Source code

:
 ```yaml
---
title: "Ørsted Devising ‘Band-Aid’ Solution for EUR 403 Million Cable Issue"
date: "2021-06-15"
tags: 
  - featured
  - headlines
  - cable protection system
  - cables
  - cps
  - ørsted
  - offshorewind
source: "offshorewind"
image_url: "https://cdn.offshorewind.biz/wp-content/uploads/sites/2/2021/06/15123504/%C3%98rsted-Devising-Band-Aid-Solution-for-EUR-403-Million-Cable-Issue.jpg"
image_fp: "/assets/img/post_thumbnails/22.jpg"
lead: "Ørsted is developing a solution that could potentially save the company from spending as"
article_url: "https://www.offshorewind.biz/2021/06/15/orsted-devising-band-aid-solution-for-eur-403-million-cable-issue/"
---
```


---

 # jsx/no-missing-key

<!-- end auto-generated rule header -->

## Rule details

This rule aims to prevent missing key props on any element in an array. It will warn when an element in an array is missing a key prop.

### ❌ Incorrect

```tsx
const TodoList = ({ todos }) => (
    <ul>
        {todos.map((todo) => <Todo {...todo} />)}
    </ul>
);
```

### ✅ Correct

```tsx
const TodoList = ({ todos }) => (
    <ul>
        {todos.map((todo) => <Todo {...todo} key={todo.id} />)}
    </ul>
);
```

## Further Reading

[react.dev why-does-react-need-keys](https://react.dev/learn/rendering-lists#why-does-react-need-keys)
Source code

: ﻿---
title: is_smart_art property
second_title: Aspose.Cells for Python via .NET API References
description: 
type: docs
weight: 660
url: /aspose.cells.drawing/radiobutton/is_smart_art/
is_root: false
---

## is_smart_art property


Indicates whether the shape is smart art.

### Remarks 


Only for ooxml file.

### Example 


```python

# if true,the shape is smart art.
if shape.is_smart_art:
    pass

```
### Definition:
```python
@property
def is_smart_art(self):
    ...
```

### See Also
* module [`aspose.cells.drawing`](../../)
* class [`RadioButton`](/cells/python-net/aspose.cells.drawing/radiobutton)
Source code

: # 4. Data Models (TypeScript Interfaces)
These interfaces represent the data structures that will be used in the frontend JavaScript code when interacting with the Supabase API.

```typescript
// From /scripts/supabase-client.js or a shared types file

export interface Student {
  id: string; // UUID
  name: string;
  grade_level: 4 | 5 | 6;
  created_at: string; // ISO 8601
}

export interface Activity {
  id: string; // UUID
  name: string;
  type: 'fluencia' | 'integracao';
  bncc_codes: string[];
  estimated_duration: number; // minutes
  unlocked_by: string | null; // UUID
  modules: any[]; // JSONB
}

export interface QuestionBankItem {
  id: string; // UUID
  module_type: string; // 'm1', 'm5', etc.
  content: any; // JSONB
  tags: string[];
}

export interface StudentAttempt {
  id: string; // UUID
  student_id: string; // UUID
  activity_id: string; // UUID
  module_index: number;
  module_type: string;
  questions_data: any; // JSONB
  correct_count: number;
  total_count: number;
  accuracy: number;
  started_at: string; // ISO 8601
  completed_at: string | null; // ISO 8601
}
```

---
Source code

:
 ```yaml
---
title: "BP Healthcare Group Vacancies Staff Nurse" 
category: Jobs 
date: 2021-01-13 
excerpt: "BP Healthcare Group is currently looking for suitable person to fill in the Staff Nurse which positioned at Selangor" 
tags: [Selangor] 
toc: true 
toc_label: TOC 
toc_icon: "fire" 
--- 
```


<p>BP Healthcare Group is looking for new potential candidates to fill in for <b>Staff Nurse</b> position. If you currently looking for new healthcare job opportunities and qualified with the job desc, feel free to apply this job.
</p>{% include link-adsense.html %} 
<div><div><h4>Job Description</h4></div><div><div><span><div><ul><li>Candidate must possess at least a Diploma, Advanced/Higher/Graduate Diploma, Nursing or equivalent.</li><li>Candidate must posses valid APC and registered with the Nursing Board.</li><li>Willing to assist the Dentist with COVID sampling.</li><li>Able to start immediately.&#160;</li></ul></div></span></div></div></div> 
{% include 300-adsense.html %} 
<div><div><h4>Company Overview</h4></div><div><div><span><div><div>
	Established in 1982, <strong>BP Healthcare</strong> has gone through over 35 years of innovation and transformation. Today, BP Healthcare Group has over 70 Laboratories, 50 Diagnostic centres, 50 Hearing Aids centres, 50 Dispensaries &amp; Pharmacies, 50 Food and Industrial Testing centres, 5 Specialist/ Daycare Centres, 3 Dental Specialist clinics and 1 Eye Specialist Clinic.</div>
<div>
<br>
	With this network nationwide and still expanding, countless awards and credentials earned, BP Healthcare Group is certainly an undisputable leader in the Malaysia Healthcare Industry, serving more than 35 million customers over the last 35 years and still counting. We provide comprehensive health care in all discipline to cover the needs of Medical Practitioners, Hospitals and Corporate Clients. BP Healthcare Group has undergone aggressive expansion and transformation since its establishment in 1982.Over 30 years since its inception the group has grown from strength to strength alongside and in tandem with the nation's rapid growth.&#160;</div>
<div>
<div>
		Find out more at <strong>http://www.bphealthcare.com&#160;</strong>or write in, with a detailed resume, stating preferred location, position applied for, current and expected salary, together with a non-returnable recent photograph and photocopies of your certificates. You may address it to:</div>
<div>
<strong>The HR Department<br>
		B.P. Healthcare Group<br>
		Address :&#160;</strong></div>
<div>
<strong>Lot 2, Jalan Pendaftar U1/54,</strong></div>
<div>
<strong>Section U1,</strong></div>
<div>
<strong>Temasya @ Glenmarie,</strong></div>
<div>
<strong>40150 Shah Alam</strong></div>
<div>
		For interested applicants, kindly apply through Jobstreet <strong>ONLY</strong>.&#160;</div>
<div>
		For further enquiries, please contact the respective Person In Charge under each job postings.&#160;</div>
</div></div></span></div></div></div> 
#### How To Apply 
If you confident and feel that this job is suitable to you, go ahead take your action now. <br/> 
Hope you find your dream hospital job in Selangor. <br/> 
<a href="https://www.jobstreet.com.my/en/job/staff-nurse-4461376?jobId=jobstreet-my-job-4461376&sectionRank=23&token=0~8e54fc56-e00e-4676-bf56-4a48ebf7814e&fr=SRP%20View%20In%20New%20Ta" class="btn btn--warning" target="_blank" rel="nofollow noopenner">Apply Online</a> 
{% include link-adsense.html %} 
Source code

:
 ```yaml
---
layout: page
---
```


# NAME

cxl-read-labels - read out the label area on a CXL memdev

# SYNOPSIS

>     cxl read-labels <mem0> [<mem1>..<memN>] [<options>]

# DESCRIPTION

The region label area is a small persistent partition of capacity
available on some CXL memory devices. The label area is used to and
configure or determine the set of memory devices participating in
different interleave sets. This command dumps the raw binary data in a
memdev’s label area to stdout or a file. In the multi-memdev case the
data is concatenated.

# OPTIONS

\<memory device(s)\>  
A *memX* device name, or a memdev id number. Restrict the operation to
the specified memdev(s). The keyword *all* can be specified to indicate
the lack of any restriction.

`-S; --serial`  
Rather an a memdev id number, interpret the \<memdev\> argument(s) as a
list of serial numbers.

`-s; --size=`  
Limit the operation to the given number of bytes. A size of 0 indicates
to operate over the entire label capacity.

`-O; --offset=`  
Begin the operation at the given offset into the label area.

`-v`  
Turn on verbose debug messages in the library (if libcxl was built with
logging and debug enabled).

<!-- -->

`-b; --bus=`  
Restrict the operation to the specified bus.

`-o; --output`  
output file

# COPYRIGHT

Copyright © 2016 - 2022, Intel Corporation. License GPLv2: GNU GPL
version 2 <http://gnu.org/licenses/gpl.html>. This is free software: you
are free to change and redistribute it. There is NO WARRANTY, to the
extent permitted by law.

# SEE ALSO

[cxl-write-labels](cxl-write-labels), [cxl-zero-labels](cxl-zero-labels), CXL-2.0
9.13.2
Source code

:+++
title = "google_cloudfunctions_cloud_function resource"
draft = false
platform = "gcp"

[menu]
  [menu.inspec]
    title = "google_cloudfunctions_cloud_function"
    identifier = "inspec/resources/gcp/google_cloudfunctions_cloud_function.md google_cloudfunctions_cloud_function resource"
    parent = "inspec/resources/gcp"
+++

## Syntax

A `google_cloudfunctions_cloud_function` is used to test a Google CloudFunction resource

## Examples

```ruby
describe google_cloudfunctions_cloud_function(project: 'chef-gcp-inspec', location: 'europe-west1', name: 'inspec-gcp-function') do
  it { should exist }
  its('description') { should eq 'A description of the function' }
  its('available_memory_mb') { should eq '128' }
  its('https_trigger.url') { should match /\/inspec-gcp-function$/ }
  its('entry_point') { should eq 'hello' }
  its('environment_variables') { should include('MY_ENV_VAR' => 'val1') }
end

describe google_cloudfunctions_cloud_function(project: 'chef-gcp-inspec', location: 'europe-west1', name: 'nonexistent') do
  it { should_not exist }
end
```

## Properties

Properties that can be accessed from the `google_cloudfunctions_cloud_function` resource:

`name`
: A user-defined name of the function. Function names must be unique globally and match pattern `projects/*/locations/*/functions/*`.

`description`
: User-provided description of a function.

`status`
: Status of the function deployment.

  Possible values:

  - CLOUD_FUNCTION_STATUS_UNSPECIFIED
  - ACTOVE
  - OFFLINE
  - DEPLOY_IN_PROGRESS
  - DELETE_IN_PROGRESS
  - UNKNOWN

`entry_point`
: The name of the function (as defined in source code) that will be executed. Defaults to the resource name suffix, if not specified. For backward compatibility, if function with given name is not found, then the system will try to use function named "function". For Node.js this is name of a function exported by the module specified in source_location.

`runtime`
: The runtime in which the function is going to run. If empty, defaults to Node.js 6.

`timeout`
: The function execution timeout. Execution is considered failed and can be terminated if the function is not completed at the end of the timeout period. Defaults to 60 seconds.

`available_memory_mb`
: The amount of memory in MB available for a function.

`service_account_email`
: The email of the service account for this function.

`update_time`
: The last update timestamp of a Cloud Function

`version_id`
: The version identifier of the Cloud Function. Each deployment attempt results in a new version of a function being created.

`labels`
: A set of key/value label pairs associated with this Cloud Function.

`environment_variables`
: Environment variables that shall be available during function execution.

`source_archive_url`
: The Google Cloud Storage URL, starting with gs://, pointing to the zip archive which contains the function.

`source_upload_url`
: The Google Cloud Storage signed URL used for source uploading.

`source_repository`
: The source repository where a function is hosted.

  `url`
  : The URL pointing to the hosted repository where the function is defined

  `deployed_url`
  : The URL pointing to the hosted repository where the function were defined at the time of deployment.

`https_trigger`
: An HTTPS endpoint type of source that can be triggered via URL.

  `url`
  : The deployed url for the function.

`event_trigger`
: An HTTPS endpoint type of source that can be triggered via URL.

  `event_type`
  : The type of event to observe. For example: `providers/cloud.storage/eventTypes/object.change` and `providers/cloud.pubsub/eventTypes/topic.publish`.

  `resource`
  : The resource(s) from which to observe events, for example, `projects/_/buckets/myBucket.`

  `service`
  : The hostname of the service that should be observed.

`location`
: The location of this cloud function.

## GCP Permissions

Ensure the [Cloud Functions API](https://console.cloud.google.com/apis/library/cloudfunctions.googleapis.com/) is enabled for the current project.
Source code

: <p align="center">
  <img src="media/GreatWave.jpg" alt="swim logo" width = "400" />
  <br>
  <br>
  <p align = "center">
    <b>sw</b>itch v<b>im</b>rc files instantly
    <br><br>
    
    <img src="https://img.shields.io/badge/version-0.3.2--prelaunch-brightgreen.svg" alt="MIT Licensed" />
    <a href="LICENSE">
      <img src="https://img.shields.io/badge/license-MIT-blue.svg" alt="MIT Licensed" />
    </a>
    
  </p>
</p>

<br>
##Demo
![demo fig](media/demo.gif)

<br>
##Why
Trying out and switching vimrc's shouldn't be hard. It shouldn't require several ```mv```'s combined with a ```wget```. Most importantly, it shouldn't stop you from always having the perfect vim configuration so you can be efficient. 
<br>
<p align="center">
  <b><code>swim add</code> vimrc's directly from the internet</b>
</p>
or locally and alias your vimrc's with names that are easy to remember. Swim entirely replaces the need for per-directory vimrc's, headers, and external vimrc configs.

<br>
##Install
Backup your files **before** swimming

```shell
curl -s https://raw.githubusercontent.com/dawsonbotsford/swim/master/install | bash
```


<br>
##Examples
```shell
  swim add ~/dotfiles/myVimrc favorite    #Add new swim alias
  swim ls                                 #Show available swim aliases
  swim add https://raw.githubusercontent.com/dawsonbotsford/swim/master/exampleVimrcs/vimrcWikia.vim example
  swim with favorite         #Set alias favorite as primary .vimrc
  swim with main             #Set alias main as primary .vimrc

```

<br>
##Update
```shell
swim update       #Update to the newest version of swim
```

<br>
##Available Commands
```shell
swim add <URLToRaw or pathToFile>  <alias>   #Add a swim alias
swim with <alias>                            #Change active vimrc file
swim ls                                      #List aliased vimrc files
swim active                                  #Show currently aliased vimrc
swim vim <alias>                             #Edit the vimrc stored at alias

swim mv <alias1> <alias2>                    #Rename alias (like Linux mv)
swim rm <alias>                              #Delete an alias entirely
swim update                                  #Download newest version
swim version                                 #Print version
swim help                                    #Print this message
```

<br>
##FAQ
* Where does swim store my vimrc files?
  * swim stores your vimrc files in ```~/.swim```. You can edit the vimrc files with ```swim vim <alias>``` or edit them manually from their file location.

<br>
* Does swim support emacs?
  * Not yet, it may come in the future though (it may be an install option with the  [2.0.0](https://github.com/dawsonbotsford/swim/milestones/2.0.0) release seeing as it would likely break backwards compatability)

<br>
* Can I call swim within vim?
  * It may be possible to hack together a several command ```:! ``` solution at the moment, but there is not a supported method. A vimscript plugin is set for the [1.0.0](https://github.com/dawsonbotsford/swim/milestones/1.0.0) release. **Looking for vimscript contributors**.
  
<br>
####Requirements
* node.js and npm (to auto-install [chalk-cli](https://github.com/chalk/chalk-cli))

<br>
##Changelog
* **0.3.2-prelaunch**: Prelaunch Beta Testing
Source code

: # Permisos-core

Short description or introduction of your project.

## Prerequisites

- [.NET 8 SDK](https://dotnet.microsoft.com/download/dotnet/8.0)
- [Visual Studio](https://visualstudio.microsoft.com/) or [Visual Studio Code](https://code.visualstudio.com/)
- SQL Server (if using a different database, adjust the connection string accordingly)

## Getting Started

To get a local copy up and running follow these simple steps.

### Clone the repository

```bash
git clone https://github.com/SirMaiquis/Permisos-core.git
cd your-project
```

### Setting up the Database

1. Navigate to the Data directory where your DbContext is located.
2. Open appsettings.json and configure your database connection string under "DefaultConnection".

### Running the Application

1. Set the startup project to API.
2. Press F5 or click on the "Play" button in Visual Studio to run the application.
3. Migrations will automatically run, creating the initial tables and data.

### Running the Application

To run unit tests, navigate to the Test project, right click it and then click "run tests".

==*==

● Task instructions
Look for the string "match" in the data above and return every line that has it.

● Output for this exercise
  its('https_trigger.url') { should match /\/inspec-gcp-function$/ }
: A user-defined name of the function. Function names must be unique globally and match pattern `projects/*/locations/*/functions/*`.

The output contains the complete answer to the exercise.